§ **WHAT TO DO**:
Look through the lines below for the word "contributors", and copy every line that has it.

[Opening SUPPLIED RECORDS section]

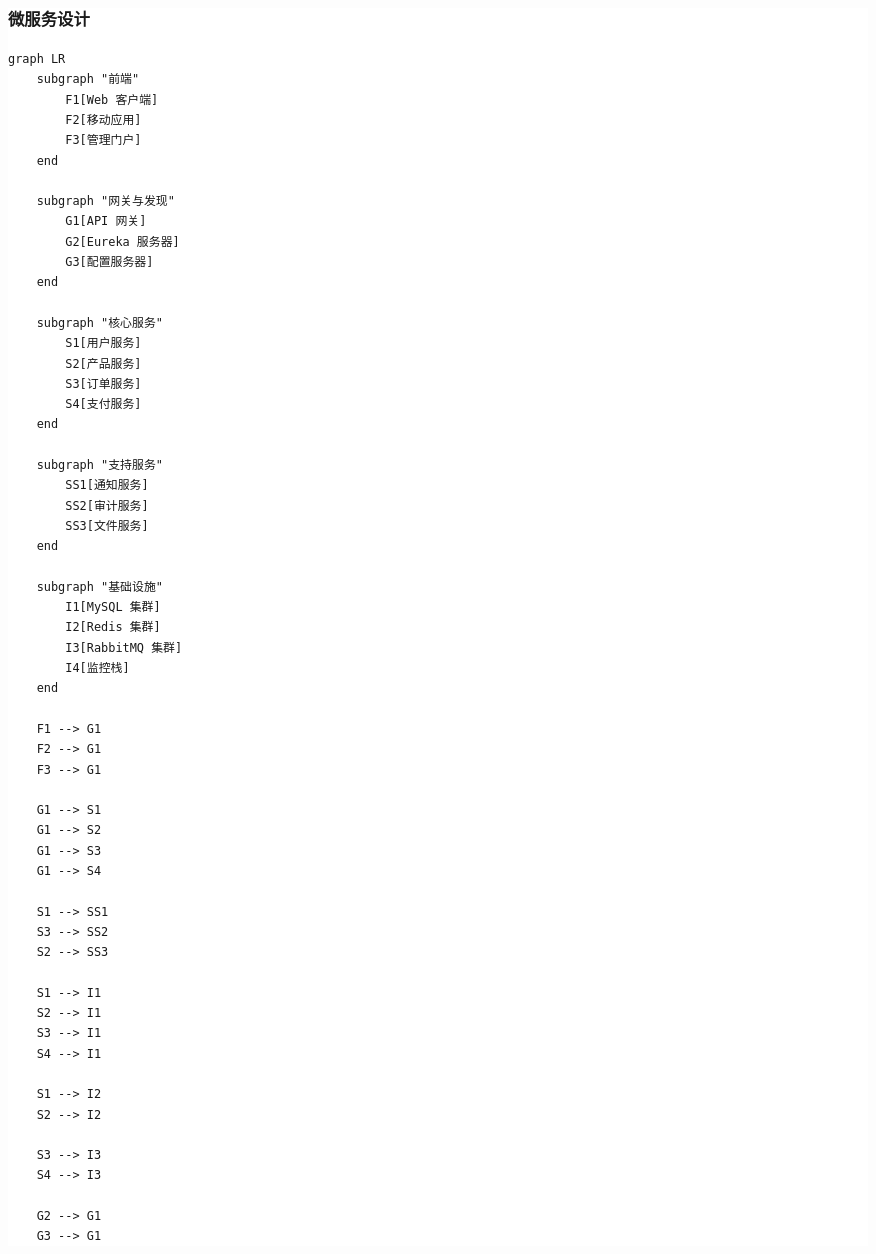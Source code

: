 ### 微服务设计

```mermaid
graph LR
    subgraph "前端"
        F1[Web 客户端]
        F2[移动应用]
        F3[管理门户]
    end
    
    subgraph "网关与发现"
        G1[API 网关]
        G2[Eureka 服务器]
        G3[配置服务器]
    end
    
    subgraph "核心服务"
        S1[用户服务]
        S2[产品服务]
        S3[订单服务]
        S4[支付服务]
    end
    
    subgraph "支持服务"
        SS1[通知服务]
        SS2[审计服务]
        SS3[文件服务]
    end
    
    subgraph "基础设施"
        I1[MySQL 集群]
        I2[Redis 集群]
        I3[RabbitMQ 集群]
        I4[监控栈]
    end
    
    F1 --> G1
    F2 --> G1
    F3 --> G1
    
    G1 --> S1
    G1 --> S2
    G1 --> S3
    G1 --> S4
    
    S1 --> SS1
    S3 --> SS2
    S2 --> SS3
    
    S1 --> I1
    S2 --> I1
    S3 --> I1
    S4 --> I1
    
    S1 --> I2
    S2 --> I2
    
    S3 --> I3
    S4 --> I3
    
    G2 --> G1
    G3 --> G1
```


[back-to-top]: https://img.shields.io/badge/-返回顶部-151515?style=flat-square
[demo-link]: https://douyin-mall-demo.herokuapp.com
[docs-link]: https://docs.douyin-mall-template.com
[api-docs]: https://api.douyin-mall-template.com/docs
[blog-link]: https://blog.douyin-mall-template.com
[github-issues-link]: https://github.com/ChanMeng666/douyin-mall-java-template/issues
[github-stars-link]: https://github.com/ChanMeng666/douyin-mall-java-template/stargazers
[github-forks-link]: https://github.com/ChanMeng666/douyin-mall-java-template/forks
[github-contributors-link]: https://github.com/ChanMeng666/douyin-mall-java-template/contributors
[github-release-link]: https://github.com/ChanMeng666/douyin-mall-java-template/releases
[pr-welcome-link]: https://github.com/ChanMeng666/douyin-mall-java-template/pulls
[docs-microservices]: https://docs.douyin-mall-template.com/microservices
[docs-security]: https://docs.douyin-mall-template.com/security
[docs-data]: https://docs.douyin-mall-template.com/data-management
[github-release-shield]: https://img.shields.io/github/v/release/ChanMeng666/douyin-mall-java-template?color=4285F4&labelColor=black&logo=github&style=flat-square
[maven-shield]: https://img.shields.io/maven-central/v/com.douyinmall/douyin-mall-java-template?color=4285F4&labelColor=black&logo=apachemaven&style=flat-square
[spring-boot-shield]: https://img.shields.io/badge/Spring%20Boot-3.4.1-6DB33F?labelColor=black&logo=springboot&style=flat-square
[java-shield]: https://img.shields.io/badge/Java-17-ED8B00?labelColor=black&logo=openjdk&style=flat-square
[build-shield]: https://img.shields.io/github/actions/workflow/status/ChanMeng666/douyin-mall-java-template/ci.yml?labelColor=black&logo=githubactions&style=flat-square
[codecov-shield]: https://img.shields.io/codecov/c/github/ChanMeng666/douyin-mall-java-template?labelColor=black&style=flat-square&logo=codecov
[security-shield]: https://img.shields.io/snyk/vulnerabilities/github/ChanMeng666/douyin-mall-java-template?labelColor=black&style=flat-square&logo=snyk
[license-shield]: https://img.shields.io/badge/license-Apache%202.0-white?labelColor=black&style=flat-square
[github-contributors-shield]: https://img.shields.io/github/contributors/ChanMeng666/douyin-mall-java-template?color=c4f042&labelColor=black&style=flat-square
[github-forks-shield]: https://img.shields.io/github/forks/ChanMeng666/douyin-mall-java-template?color=8ae8ff&labelColor=black&style=flat-square
[github-stars-shield]: https://img.shields.io/github/stars/ChanMeng666/douyin-mall-java-template?color=ffcb47&labelColor=black&style=flat-square
[github-issues-shield]: https://img.shields.io/github/issues/ChanMeng666/douyin-mall-java-template?color=ff80eb&labelColor=black&style=flat-square
[sponsor-shield]: https://img.shields.io/badge/-赞助项目-f04f88?logo=githubsponsors&logoColor=white&style=flat-square
[github-trending-shield]: https://trendshift.io/api/badge/repositories/douyin-mall-java-template
[pr-welcome-shield]: https://img.shields.io/badge/🤝_欢迎_PR-%E2%86%92-ffcb47?labelColor=black&style=for-the-badge
[demo-shield-badge]: https://img.shields.io/badge/体验演示-在线-4285F4?labelColor=black&logo=spring&style=for-the-badge
[docs-shield-badge]: https://img.shields.io/badge/阅读文档-在线-34A853?labelColor=black&logo=gitbook&style=for-the-badge
[share-x-link]: https://x.com/intent/tweet?hashtags=SpringBoot,Microservices,Java&text=看看这个惊人的Spring%20Boot微服务模板&url=https%3A%2F%2Fgithub.com%2FChanMeng666%2Fdouyin-mall-java-template
[share-telegram-link]: https://t.me/share/url?text=看看这个Spring%20Boot微服务模板&url=https%3A%2F%2Fgithub.com%2FChanMeng666%2Fdouyin-mall-java-template
[share-whatsapp-link]: https://api.whatsapp.com/send?text=看看这个Spring%20Boot微服务模板%20https%3A%2F%2Fgithub.com%2FChanMeng666%2Fdouyin-mall-java-template
[share-reddit-link]: https://www.reddit.com/submit?title=惊人的Spring%20Boot微服务模板&url=https%3A%2F%2Fgithub.com%2FChanMeng666%2Fdouyin-mall-java-template
[share-linkedin-link]: https://linkedin.com/sharing/share-offsite/?url=https://github.com/ChanMeng666/douyin-mall-java-template
[share-x-shield]: https://img.shields.io/badge/-在%20x%20分享-black?labelColor=black&logo=x&logoColor=white&style=flat-square
[share-telegram-shield]: https://img.shields.io/badge/-在%20telegram%20分享-black?labelColor=black&logo=telegram&logoColor=white&style=flat-square
[share-whatsapp-shield]: https://img.shields.io/badge/-在%20whatsapp%20分享-black?labelColor=black&logo=whatsapp&logoColor=white&style=flat-square
[share-reddit-shield]: https://img.shields.io/badge/-在%20reddit%20分享-black?labelColor=black&logo=reddit&logoColor=white&style=flat-square
[share-linkedin-shield]: https://img.shields.io/badge/-在%20linkedin%20分享-black?labelColor=black&logo=linkedin&logoColor=white&style=flat-square
[maven-link]: https://search.maven.org/artifact/com.douyinmall/douyin-mall-java-template
[spring-boot-link]: https://spring.io/projects/spring-boot
[java-link]: https://openjdk.org/
[build-link]: https://github.com/ChanMeng666/douyin-mall-java-template/actions
[codecov-link]: https://codecov.io/gh/ChanMeng666/douyin-mall-java-template
[security-link]: https://snyk.io/test/github/ChanMeng666/douyin-mall-java-template
[license-link]: https://github.com/ChanMeng666/douyin-mall-java-template/blob/main/LICENSE
[sponsor-link]: https://github.com/sponsors/ChanMeng666
[image-star]: https://via.placeholder.com/800x200/FFD700/000000?text=在+GitHub+上给我们点星
[image-feat-microservices]: https://via.placeholder.com/800x400/4285F4/FFFFFF?text=微服务架构
[github-trending-url]: https://trendshift.io/repositories/douyin-mall-java-template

[Closing SUPPLIED RECORDS section]

§ **EXERCISE RESPONSE**:
[github-contributors-link]: https://github.com/ChanMeng666/douyin-mall-java-template/contributors
[github-contributors-shield]: https://img.shields.io/github/contributors/ChanMeng666/douyin-mall-java-template?color=c4f042&labelColor=black&style=flat-square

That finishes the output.